At first, the team thought it was “cute,” Riley said. “They were watching it.”

By Monday afternoon, CBC News published a story with a photo of young Jacob giving a thumbs-down to his ham cake.

He said he said didn’t want any ‘ham cake’

“It just gave us such a chuckle,” Riley said, “thinking about this little Maple Leafs fan who ended up with our logo on this birthday cake.”

Riley started getting emails from Maple Leaf Foods employees, everyone from the corporate treasurer to a facilities manager, all with the same sentiment: Send the kid to a Leafs game.

“That was what made us all realize that we need to act,” Riley said. “There were just a bunch of emails flying. So then I stood up from my desk and ran to talk to my team.”

The marketing team had also seen the story and was working on a similar plan. After a series of emails, the communications and marketing department agreed that Maple Leaf Food had Maple Leafs tickets and would offer them to Jacob, either in Montreal, close to his home, or in Toronto.

The whole process took an hour and a half, Riley said. By Tuesday afternoon, she said the plan was to cover the family’s trip to Toronto for a game later this month.

“There wasn’t much of an approval process,” Riley said. “This was certainly a non-controversial decision to send a little boy to a Maple Leaf game.”

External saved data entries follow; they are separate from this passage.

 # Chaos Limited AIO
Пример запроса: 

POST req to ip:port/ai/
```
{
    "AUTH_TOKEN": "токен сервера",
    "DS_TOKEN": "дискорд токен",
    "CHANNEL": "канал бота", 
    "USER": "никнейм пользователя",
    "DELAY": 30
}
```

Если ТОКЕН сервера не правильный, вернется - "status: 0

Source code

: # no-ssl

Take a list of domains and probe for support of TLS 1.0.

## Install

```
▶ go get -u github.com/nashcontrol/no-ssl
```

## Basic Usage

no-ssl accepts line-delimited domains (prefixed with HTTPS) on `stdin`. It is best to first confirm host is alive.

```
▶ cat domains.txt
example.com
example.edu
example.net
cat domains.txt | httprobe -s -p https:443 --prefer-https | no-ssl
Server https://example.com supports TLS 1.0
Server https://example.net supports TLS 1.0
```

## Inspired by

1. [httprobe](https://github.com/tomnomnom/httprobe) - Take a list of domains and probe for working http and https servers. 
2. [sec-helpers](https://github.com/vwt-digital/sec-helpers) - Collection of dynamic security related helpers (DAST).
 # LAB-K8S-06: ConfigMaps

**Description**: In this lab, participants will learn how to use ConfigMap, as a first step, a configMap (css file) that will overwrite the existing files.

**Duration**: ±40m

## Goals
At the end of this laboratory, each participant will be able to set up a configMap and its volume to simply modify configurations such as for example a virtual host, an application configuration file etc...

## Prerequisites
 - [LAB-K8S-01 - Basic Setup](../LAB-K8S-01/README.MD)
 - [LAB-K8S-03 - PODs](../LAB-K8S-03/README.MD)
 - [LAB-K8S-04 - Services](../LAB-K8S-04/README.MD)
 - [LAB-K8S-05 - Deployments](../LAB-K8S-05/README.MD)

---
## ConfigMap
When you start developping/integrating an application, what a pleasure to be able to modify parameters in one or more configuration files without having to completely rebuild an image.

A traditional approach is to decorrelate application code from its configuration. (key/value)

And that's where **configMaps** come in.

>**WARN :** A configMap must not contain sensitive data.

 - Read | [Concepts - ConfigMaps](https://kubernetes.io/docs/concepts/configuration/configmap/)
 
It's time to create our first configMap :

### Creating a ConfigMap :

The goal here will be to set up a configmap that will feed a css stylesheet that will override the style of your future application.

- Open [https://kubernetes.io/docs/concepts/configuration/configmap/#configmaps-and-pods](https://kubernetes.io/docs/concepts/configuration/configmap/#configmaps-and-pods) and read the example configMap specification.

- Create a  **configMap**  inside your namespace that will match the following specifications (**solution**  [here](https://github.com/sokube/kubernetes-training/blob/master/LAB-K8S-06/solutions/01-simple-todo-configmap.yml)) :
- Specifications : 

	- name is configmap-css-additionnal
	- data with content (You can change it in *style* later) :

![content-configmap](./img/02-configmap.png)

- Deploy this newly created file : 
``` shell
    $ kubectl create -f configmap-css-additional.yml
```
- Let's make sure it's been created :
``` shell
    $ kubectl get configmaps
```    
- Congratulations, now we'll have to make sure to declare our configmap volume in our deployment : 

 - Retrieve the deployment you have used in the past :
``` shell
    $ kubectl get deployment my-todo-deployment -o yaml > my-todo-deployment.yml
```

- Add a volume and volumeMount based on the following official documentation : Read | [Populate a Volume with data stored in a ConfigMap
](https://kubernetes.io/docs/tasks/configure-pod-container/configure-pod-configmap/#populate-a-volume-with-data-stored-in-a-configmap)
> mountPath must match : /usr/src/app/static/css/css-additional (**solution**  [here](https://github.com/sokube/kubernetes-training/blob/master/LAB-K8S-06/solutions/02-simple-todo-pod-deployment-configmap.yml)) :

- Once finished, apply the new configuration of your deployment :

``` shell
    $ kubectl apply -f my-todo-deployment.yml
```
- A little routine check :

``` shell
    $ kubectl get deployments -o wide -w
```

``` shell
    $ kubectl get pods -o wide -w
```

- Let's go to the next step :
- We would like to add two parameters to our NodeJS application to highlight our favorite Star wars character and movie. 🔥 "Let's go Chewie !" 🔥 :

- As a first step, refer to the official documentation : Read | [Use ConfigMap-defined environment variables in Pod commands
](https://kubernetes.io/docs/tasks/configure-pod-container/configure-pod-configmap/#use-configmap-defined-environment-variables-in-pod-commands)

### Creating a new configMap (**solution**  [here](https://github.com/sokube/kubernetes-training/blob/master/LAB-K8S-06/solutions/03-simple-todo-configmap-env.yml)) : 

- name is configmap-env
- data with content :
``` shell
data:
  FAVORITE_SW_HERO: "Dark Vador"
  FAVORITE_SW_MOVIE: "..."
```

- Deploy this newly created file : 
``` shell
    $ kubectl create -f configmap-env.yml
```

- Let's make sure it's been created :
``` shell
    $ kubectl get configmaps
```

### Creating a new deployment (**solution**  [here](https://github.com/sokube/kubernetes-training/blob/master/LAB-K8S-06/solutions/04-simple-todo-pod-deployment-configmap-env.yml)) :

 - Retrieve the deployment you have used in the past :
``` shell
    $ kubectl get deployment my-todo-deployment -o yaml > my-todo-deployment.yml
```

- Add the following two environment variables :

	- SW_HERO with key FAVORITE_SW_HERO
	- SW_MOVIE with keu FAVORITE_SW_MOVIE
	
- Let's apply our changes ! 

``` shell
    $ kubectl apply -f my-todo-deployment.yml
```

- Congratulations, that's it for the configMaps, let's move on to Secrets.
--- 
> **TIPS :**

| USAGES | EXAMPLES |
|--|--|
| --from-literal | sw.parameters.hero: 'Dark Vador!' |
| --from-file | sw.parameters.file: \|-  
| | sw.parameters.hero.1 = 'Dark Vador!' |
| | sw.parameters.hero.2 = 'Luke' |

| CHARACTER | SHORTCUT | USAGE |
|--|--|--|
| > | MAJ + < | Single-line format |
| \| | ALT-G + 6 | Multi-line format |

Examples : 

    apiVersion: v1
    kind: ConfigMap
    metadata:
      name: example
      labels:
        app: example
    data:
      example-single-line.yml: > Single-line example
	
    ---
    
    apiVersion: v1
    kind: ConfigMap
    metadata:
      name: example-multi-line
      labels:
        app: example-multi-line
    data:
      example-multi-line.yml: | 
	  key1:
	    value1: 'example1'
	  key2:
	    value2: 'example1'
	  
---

ight-year-old Jacob Bertrand’s birthday cake is shown in a handout photo. His family ordered a Toronto Maple Leafs cake for Jacob and got a cake with a Maple Leaf Foods logo instead.

Tania Levesque /

The Canadian Press

Marketers who spoke to the Financial Post on Tuesday all said Maple Leaf Foods scored a clear win. But they emphasized that responding to viral news isn’t as easy as Maple Leaf made it look. It often requires marketing departments to achieve the near impossible balance of reacting quickly and reacting wisely.

“It can be harrowing to find your brand in the news unexpectedly — a lot of internal decision makers tend to get involved when the spotlight’s on,” said Erin Manning, associate managing director at Ketchum, a Toronto-based communications consultancy.

“The decision to respond — and how — needs to happen before the story runs away from you. In a situation like Maple Leaf Foods, if there’s a clear opportunity to control the narrative, seize it.”

In some cases, things can go wrong. If a story has political overtones, or if a brand amplifies a story in a way that winds up putting regular people under the microscope, it can backfire, said Helen Androlia, director of digital strategy at the Toronto advertising agency Juniper ParkTBWA.

“In this case, I would say this wouldn’t have a downside at all; this is the sweet spot,” she said in an email. “What most people don’t see is how complex a marketing team can be, or the amount of coordination, approvals and discipline that goes into moving quickly to respond.”